Data for review:
************
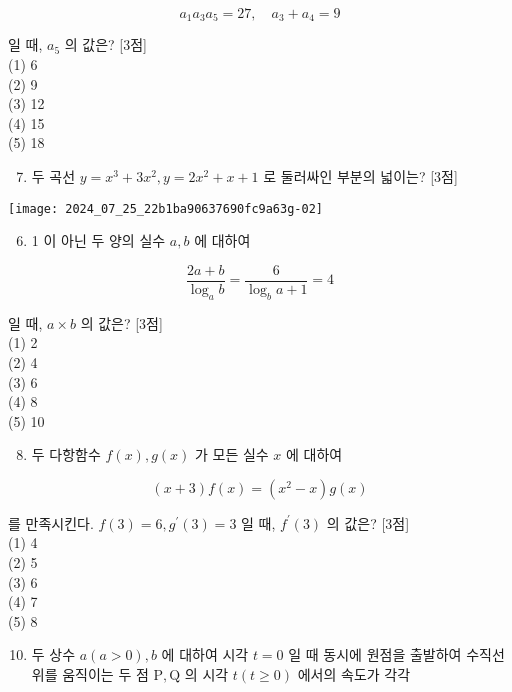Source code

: \documentclass[10pt]{article}
\begin{document}
\[
a_{1} a_{3} a_{5}=27, \quad a_{3}+a_{4}=9
\]

일 때, $a_{5}$ 의 값은? [3점]\\
(1) 6\\
(2) 9\\
(3) 12\\
(4) 15\\
(5) 18

\begin{enumerate}
  \setcounter{enumi}{6}
  \item 두 곡선 $y=x^{3}+3 x^{2}, y=2 x^{2}+x+1$ 로 둘러싸인 부분의 넓이는? [3점]
\end{enumerate}

\begin{center}
\texttt{[image: 2024\_07\_25\_22b1ba90637690fc9a63g-02]}
\end{center}

\begin{enumerate}
  \setcounter{enumi}{5}
  \item 1 이 아닌 두 양의 실수 $a, b$ 에 대하여
\end{enumerate}

\[
\frac{2 a+b}{\log _{a} b}=\frac{6}{\log _{b} a+1}=4
\]

일 때, $a \times b$ 의 값은? [3점]\\
(1) 2\\
(2) 4\\
(3) 6\\
(4) 8\\
(5) 10

\begin{enumerate}
  \setcounter{enumi}{7}
  \item 두 다항함수 $f(x), g(x)$ 가 모든 실수 $x$ 에 대하여
\end{enumerate}

\[
(x+3) f(x)=\left(x^{2}-x\right) g(x)
\]

를 만족시킨다. $f(3)=6, g^{\prime}(3)=3$ 일 때, $f^{\prime}(3)$ 의 값은? [3점]\\
(1) 4\\
(2) 5\\
(3) 6\\
(4) 7\\
(5) 8

\begin{enumerate}
  \setcounter{enumi}{9}
  \item 두 상수 $a(a>0), b$ 에 대하여 시각 $t=0$ 일 때 동시에 원점을 출발하여 수직선 위를 움직이는 두 점 $\mathrm{P}, \mathrm{Q}$ 의 시각 $t(t \geq 0)$ 에서의 속도가 각각
\end{enumerate}
\end{document}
************
Exercise instructions: Take the line that contains "부분의 넓이는? [3점]" and each line after it down to the last of the records, and retype them exactly; add nothing else.

Response area:
  \item 두 곡선 $y=x^{3}+3 x^{2}, y=2 x^{2}+x+1$ 로 둘러싸인 부분의 넓이는? [3점]
\end{enumerate}

\begin{center}
\texttt{[image: 2024\_07\_25\_22b1ba90637690fc9a63g-02]}
\end{center}

\begin{enumerate}
  \setcounter{enumi}{5}
  \item 1 이 아닌 두 양의 실수 $a, b$ 에 대하여
\end{enumerate}

\[
\frac{2 a+b}{\log _{a} b}=\frac{6}{\log _{b} a+1}=4
\]

일 때, $a \times b$ 의 값은? [3점]\\
(1) 2\\
(2) 4\\
(3) 6\\
(4) 8\\
(5) 10

\begin{enumerate}
  \setcounter{enumi}{7}
  \item 두 다항함수 $f(x), g(x)$ 가 모든 실수 $x$ 에 대하여
\end{enumerate}

\[
(x+3) f(x)=\left(x^{2}-x\right) g(x)
\]

를 만족시킨다. $f(3)=6, g^{\prime}(3)=3$ 일 때, $f^{\prime}(3)$ 의 값은? [3점]\\
(1) 4\\
(2) 5\\
(3) 6\\
(4) 7\\
(5) 8

\begin{enumerate}
  \setcounter{enumi}{9}
  \item 두 상수 $a(a>0), b$ 에 대하여 시각 $t=0$ 일 때 동시에 원점을 출발하여 수직선 위를 움직이는 두 점 $\mathrm{P}, \mathrm{Q}$ 의 시각 $t(t \geq 0)$ 에서의 속도가 각각
\end{enumerate}
\end{document}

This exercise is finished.